START Task inputs

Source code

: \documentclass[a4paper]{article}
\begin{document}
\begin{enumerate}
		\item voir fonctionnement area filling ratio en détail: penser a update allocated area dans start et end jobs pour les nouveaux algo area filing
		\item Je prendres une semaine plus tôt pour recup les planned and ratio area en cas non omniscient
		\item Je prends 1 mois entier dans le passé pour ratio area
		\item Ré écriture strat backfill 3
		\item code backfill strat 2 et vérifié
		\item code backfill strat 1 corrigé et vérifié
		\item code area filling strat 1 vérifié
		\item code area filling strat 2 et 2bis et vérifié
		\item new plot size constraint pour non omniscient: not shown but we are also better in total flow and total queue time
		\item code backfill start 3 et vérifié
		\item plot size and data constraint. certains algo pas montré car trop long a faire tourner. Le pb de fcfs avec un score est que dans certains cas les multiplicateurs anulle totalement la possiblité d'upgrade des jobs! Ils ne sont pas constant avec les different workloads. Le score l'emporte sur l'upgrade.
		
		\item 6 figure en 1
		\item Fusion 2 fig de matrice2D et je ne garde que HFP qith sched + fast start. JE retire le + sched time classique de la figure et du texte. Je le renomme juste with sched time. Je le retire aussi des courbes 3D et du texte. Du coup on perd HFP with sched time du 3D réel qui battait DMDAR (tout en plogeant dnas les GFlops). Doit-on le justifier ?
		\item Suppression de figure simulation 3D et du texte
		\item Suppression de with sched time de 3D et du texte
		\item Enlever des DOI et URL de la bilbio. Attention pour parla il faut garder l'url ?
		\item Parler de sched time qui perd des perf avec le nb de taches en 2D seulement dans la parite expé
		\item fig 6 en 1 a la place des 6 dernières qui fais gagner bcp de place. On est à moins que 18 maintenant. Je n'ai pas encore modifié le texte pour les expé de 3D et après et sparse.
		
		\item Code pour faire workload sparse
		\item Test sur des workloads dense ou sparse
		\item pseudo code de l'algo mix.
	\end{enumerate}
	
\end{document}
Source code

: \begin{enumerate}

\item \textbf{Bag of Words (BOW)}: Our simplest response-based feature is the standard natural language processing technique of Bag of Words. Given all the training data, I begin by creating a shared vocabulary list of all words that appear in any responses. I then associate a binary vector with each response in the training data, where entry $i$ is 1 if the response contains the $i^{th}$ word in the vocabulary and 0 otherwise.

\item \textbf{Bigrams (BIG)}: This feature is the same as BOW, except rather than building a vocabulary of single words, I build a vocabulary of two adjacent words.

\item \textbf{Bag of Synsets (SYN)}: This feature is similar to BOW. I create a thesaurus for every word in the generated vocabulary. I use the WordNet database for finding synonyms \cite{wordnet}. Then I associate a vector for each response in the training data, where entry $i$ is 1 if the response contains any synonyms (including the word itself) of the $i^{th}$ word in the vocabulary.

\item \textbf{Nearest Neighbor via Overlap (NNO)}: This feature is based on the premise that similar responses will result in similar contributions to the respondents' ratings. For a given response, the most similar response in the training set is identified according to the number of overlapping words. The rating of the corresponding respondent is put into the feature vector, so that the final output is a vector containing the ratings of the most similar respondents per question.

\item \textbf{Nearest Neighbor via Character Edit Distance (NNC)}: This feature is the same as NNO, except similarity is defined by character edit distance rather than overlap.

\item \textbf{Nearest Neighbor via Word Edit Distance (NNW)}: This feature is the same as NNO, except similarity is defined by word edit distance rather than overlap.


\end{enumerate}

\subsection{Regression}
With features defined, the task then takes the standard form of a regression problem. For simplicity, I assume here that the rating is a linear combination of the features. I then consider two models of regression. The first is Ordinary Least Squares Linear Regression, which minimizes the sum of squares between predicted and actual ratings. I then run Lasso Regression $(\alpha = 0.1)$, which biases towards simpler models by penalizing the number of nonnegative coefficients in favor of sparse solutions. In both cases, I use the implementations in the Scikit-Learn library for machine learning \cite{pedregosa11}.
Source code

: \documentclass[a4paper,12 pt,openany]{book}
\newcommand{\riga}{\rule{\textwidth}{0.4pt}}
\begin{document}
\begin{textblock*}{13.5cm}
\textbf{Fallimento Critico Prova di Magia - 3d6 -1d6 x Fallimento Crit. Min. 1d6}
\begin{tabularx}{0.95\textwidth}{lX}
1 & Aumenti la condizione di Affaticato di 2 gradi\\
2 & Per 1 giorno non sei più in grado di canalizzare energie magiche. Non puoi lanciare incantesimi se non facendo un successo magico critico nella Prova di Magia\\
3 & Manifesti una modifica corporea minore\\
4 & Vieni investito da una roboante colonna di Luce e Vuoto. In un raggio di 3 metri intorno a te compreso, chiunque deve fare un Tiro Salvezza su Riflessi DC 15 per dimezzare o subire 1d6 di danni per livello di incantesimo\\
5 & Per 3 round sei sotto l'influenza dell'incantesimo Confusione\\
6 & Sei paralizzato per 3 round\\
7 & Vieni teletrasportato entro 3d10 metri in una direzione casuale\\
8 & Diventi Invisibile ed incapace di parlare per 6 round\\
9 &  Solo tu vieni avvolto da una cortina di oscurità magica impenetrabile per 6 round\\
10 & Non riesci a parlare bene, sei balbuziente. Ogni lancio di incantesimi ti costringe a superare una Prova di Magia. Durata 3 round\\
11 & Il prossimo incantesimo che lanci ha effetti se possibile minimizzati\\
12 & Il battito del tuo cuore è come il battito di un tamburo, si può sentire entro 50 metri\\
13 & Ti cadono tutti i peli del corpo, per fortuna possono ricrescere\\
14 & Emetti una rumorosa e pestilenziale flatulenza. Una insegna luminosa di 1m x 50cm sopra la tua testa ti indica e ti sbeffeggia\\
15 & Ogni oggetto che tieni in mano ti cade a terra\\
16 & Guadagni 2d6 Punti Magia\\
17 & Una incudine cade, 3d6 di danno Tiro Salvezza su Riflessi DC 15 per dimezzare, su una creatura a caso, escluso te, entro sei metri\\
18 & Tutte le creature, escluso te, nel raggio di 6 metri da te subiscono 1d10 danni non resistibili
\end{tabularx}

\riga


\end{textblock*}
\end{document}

END Task inputs

Exercise prompt:
Nothing but the lines from the one containing "1 & Aumenti" through the end of the entries belongs in the answer; repeat them exactly.

Task result:
1 & Aumenti la condizione di Affaticato di 2 gradi\\
2 & Per 1 giorno non sei più in grado di canalizzare energie magiche. Non puoi lanciare incantesimi se non facendo un successo magico critico nella Prova di Magia\\
3 & Manifesti una modifica corporea minore\\
4 & Vieni investito da una roboante colonna di Luce e Vuoto. In un raggio di 3 metri intorno a te compreso, chiunque deve fare un Tiro Salvezza su Riflessi DC 15 per dimezzare o subire 1d6 di danni per livello di incantesimo\\
5 & Per 3 round sei sotto l'influenza dell'incantesimo Confusione\\
6 & Sei paralizzato per 3 round\\
7 & Vieni teletrasportato entro 3d10 metri in una direzione casuale\\
8 & Diventi Invisibile ed incapace di parlare per 6 round\\
9 &  Solo tu vieni avvolto da una cortina di oscurità magica impenetrabile per 6 round\\
10 & Non riesci a parlare bene, sei balbuziente. Ogni lancio di incantesimi ti costringe a superare una Prova di Magia. Durata 3 round\\
11 & Il prossimo incantesimo che lanci ha effetti se possibile minimizzati\\
12 & Il battito del tuo cuore è come il battito di un tamburo, si può sentire entro 50 metri\\
13 & Ti cadono tutti i peli del corpo, per fortuna possono ricrescere\\
14 & Emetti una rumorosa e pestilenziale flatulenza. Una insegna luminosa di 1m x 50cm sopra la tua testa ti indica e ti sbeffeggia\\
15 & Ogni oggetto che tieni in mano ti cade a terra\\
16 & Guadagni 2d6 Punti Magia\\
17 & Una incudine cade, 3d6 di danno Tiro Salvezza su Riflessi DC 15 per dimezzare, su una creatura a caso, escluso te, entro sei metri\\
18 & Tutte le creature, escluso te, nel raggio di 6 metri da te subiscono 1d10 danni non resistibili
\end{tabularx}

\riga


\end{textblock*}
\end{document}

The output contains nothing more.